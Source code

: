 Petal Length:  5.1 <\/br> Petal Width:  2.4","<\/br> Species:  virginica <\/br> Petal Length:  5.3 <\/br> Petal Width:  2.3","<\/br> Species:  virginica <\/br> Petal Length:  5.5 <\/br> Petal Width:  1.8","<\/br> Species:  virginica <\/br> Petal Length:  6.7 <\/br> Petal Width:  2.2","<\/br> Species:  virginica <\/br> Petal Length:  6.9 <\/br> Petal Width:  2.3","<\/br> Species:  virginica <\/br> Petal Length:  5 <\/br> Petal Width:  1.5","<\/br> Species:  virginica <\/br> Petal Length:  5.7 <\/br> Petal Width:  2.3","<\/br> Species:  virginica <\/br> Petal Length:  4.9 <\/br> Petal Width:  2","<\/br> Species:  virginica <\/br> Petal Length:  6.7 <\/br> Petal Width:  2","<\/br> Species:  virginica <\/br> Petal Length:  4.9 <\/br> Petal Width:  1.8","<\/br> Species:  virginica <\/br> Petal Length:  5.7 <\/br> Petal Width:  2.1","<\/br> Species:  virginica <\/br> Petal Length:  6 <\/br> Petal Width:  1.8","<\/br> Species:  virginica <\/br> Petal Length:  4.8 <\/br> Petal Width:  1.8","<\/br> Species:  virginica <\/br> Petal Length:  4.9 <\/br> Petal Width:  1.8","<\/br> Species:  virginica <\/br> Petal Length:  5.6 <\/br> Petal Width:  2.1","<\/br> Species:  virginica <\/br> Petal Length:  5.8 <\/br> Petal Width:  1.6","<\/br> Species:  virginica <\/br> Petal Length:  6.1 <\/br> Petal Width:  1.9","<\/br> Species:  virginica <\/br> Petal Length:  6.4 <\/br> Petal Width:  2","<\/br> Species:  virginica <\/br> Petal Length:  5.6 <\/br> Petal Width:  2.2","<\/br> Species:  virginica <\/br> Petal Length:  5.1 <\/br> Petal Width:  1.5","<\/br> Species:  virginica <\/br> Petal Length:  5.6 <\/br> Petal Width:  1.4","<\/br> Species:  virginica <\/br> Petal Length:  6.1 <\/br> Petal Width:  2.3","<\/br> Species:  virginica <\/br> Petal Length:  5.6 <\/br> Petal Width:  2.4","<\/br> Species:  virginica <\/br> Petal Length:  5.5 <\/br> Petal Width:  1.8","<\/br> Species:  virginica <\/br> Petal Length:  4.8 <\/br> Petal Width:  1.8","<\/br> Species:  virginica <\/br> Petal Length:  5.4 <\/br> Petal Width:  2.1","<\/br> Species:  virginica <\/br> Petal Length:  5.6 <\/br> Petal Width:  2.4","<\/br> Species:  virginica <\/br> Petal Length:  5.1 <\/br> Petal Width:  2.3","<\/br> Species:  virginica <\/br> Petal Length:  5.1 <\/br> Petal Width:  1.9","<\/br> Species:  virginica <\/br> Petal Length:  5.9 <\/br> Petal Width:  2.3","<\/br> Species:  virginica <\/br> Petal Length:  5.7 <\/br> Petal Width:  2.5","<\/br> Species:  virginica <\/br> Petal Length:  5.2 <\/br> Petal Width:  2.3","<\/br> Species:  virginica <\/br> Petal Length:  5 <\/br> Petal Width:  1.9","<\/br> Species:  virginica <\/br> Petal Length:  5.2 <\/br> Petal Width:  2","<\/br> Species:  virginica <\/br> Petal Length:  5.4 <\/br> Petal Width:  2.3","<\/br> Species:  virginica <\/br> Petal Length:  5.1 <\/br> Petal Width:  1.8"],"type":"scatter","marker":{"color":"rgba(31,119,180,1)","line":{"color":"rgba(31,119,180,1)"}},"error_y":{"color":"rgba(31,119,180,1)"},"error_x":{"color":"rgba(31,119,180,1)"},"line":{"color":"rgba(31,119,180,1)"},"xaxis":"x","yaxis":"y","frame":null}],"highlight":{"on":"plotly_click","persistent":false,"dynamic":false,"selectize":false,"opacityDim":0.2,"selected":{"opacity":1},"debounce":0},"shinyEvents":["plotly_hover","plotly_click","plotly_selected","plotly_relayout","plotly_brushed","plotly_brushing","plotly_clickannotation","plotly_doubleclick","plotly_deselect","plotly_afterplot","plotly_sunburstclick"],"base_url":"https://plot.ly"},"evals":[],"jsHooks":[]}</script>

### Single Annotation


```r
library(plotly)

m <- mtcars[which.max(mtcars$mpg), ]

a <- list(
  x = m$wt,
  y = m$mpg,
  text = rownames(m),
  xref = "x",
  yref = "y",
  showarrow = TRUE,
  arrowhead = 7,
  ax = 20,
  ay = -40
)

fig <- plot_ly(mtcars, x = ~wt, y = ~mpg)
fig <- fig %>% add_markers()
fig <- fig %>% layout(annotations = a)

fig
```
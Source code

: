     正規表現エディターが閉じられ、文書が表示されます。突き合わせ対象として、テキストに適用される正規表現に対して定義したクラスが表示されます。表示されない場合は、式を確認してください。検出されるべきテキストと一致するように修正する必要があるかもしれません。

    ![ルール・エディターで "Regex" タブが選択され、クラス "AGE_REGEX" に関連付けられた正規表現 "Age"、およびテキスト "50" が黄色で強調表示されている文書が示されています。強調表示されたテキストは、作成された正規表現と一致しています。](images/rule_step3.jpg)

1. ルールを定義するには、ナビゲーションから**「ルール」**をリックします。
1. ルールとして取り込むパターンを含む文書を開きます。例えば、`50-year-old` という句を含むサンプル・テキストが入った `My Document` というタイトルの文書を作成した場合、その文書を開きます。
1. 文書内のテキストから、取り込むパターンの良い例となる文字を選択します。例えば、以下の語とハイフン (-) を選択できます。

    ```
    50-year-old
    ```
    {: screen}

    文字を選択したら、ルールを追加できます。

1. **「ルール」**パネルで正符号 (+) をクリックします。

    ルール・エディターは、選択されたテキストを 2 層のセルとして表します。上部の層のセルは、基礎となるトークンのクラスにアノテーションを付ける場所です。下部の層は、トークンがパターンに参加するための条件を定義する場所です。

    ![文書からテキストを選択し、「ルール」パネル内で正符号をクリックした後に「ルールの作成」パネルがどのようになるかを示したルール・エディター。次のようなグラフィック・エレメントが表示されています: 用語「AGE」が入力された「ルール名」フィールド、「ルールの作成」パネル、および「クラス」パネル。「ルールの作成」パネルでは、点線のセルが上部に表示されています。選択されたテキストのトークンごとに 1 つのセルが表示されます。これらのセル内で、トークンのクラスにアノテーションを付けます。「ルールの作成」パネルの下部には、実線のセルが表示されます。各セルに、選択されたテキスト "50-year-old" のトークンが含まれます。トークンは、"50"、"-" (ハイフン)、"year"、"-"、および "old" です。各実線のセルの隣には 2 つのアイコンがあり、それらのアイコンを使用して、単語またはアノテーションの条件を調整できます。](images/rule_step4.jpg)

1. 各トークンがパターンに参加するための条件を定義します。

....

Scan the entries above and show each line that contains the word "mtcars".

m <- mtcars[which.max(mtcars$mpg), ]
fig <- plot_ly(mtcars, x = ~wt, y = ~mpg)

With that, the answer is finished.